*Data extracts*:
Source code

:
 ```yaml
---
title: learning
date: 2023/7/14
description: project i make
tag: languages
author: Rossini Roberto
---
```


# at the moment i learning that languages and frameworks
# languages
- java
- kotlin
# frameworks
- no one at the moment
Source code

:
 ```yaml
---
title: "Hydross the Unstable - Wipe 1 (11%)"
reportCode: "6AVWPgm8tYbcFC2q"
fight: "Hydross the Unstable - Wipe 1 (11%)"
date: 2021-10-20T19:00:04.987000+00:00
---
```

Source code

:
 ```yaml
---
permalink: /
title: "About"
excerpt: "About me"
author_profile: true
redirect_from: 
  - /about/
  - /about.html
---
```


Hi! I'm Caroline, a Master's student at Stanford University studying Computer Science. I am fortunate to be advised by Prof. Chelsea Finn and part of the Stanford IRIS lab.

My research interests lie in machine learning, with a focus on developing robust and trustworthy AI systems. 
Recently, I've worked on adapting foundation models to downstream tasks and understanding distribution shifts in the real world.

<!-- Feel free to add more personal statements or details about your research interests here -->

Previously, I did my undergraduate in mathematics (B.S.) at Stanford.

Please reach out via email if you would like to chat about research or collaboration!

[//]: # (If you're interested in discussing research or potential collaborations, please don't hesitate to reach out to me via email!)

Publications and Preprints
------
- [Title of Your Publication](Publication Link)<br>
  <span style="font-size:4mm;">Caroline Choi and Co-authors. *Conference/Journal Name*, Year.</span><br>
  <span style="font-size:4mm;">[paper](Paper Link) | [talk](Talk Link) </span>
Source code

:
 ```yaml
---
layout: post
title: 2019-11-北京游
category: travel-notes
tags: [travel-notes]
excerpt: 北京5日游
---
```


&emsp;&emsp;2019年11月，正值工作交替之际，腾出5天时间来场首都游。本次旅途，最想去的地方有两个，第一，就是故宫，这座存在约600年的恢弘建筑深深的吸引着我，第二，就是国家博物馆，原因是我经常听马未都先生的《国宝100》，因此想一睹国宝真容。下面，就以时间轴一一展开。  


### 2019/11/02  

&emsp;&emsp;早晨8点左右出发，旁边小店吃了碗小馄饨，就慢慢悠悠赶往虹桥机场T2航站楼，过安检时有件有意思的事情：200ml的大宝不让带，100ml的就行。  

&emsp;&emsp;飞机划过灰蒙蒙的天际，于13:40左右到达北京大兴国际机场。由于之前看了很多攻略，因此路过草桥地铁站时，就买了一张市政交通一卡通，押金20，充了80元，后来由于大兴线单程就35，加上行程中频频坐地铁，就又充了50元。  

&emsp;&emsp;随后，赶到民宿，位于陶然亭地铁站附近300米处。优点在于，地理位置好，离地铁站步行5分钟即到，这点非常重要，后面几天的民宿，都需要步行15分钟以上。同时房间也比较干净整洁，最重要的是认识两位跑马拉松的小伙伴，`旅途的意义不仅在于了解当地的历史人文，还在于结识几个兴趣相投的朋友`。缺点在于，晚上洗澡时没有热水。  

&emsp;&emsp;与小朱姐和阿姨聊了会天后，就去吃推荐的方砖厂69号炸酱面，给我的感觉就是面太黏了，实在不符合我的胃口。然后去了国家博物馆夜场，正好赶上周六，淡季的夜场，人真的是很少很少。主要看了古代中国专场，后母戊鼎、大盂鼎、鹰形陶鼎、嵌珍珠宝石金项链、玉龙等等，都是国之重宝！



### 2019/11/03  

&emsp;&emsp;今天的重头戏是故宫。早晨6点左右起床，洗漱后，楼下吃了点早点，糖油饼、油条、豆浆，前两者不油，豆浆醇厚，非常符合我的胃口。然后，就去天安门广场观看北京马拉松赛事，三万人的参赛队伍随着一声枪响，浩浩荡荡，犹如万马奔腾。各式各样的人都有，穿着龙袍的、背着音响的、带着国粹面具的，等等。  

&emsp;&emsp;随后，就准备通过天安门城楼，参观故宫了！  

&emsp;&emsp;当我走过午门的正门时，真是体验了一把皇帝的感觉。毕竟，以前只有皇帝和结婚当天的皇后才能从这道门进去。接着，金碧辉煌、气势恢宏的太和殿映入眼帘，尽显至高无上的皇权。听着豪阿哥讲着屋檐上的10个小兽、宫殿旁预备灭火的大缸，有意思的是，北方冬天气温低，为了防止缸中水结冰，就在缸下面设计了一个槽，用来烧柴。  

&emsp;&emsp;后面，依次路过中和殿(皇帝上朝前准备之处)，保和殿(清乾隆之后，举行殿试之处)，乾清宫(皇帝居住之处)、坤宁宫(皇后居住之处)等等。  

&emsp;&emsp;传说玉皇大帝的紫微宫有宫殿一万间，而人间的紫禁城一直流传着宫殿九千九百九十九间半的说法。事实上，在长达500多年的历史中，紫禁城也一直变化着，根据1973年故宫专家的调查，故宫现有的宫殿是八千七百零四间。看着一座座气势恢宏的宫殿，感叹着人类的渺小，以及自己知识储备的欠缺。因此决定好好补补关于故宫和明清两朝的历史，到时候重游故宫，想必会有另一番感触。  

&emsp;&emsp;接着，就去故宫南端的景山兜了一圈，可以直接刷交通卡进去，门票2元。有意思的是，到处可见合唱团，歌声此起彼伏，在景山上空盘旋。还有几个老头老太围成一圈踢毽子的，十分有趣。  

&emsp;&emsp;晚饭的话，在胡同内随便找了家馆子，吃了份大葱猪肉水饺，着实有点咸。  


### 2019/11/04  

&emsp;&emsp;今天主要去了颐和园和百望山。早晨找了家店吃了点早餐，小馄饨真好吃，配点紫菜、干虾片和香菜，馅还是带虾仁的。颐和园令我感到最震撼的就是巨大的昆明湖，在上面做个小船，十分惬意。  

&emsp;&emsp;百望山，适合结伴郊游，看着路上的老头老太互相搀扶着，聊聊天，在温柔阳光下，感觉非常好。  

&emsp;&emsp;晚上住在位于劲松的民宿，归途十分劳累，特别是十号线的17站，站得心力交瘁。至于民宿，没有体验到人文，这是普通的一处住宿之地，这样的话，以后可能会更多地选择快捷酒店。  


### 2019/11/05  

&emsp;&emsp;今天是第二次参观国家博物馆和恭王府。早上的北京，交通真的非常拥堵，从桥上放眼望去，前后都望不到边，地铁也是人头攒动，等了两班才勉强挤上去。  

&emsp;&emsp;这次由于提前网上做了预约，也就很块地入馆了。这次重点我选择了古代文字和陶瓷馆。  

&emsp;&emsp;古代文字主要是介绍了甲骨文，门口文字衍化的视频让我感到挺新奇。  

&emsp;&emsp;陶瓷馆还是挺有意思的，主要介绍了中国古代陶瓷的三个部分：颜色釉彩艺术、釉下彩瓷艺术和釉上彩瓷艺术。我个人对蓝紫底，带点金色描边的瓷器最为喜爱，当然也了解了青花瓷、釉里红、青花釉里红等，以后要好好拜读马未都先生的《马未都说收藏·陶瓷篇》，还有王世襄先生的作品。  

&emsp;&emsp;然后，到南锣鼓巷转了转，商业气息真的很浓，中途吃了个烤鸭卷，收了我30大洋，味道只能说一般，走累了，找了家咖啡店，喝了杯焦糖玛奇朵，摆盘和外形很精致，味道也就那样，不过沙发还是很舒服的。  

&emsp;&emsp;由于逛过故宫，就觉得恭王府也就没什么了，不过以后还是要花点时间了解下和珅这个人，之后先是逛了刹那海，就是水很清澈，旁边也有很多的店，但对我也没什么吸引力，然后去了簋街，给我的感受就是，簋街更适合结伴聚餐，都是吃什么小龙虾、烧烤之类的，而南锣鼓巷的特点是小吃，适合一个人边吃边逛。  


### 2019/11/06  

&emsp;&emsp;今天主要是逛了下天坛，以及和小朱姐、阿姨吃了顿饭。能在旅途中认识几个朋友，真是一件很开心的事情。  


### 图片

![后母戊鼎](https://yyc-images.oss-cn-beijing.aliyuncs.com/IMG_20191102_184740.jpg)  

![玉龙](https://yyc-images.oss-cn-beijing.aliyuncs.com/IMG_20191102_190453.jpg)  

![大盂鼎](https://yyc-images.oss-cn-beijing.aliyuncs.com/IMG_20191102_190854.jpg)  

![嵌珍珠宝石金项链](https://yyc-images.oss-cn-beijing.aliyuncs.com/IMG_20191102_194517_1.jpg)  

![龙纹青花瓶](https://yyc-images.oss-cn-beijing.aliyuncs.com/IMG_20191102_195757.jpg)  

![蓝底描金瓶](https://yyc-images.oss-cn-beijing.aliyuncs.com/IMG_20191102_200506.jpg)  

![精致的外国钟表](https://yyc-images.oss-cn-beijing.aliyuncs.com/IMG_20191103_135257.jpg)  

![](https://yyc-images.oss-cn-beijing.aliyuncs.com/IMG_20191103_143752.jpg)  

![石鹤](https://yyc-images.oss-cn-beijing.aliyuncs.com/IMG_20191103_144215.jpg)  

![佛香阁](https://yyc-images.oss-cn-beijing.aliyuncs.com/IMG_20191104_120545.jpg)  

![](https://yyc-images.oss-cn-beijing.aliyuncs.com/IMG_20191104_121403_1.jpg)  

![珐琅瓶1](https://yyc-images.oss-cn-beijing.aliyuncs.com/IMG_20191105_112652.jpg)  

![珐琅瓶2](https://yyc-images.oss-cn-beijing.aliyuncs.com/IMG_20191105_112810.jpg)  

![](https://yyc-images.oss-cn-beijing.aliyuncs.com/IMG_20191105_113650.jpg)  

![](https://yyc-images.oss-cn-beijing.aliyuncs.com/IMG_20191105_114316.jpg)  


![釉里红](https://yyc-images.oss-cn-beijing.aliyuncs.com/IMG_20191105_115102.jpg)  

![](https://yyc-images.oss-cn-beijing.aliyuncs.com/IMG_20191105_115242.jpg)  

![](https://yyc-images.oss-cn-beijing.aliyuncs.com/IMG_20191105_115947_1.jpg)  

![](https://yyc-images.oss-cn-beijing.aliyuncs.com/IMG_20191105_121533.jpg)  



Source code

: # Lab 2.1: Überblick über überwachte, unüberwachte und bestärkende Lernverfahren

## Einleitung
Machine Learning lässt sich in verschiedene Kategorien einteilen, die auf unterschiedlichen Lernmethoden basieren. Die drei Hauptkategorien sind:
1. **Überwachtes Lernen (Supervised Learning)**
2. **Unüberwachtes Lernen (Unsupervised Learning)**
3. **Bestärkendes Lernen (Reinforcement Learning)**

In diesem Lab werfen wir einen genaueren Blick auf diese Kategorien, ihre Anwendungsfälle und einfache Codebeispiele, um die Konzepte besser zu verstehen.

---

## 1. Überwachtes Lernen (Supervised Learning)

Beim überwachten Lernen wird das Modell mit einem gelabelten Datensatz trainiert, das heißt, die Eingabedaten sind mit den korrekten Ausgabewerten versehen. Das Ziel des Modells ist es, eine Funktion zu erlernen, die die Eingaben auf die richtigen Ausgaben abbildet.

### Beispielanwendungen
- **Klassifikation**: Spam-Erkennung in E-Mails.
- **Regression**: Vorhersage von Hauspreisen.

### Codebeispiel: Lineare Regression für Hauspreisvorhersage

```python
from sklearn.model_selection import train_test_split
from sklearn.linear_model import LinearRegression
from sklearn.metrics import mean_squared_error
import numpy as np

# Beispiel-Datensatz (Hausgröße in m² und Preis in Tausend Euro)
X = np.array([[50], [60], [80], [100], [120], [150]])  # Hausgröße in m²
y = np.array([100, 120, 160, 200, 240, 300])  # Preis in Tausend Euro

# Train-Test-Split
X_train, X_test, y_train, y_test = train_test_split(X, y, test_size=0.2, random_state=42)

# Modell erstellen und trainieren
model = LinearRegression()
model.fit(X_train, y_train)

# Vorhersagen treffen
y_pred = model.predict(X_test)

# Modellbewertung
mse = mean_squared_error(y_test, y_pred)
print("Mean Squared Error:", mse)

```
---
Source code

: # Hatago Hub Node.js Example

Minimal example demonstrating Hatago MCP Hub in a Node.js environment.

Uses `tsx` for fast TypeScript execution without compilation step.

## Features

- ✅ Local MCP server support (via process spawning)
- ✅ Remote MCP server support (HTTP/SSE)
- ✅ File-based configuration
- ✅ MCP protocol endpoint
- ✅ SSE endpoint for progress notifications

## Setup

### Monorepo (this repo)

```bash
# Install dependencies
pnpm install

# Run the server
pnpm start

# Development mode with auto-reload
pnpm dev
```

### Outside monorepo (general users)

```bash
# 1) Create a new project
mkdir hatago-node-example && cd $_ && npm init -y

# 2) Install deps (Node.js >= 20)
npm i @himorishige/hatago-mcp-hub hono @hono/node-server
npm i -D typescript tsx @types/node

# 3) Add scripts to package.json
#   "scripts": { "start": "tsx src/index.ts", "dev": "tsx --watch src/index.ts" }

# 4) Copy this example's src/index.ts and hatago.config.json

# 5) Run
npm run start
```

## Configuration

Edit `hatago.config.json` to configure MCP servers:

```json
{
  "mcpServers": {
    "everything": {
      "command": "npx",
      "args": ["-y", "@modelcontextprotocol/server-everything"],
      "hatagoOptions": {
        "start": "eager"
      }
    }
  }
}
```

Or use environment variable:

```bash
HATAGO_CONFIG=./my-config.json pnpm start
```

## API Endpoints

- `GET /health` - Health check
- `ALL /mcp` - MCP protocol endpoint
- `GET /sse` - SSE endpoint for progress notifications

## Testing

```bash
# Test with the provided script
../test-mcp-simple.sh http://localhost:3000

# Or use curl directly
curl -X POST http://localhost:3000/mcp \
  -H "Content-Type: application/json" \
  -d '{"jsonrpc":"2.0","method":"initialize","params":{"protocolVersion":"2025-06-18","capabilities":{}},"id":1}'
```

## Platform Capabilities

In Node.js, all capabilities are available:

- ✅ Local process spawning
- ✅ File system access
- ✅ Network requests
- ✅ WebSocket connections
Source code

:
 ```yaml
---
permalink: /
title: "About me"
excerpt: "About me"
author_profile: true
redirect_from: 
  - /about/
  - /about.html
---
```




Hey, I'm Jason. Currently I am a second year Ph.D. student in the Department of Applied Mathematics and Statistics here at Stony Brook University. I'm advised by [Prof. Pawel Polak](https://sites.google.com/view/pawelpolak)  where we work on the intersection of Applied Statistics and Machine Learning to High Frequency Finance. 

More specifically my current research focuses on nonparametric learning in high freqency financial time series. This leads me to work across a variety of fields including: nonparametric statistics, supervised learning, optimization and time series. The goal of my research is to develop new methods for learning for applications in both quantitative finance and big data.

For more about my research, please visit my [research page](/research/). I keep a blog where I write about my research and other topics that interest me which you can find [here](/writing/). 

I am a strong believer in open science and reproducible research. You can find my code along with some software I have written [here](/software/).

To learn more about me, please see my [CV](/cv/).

*Exercise*:
Please filter the entries for the word "Kategorien" and copy the lines that have it.

*Exercise solution*:
Machine Learning lässt sich in verschiedene Kategorien einteilen, die auf unterschiedlichen Lernmethoden basieren. Die drei Hauptkategorien sind:
In diesem Lab werfen wir einen genaueren Blick auf diese Kategorien, ihre Anwendungsfälle und einfache Codebeispiele, um die Konzepte besser zu verstehen.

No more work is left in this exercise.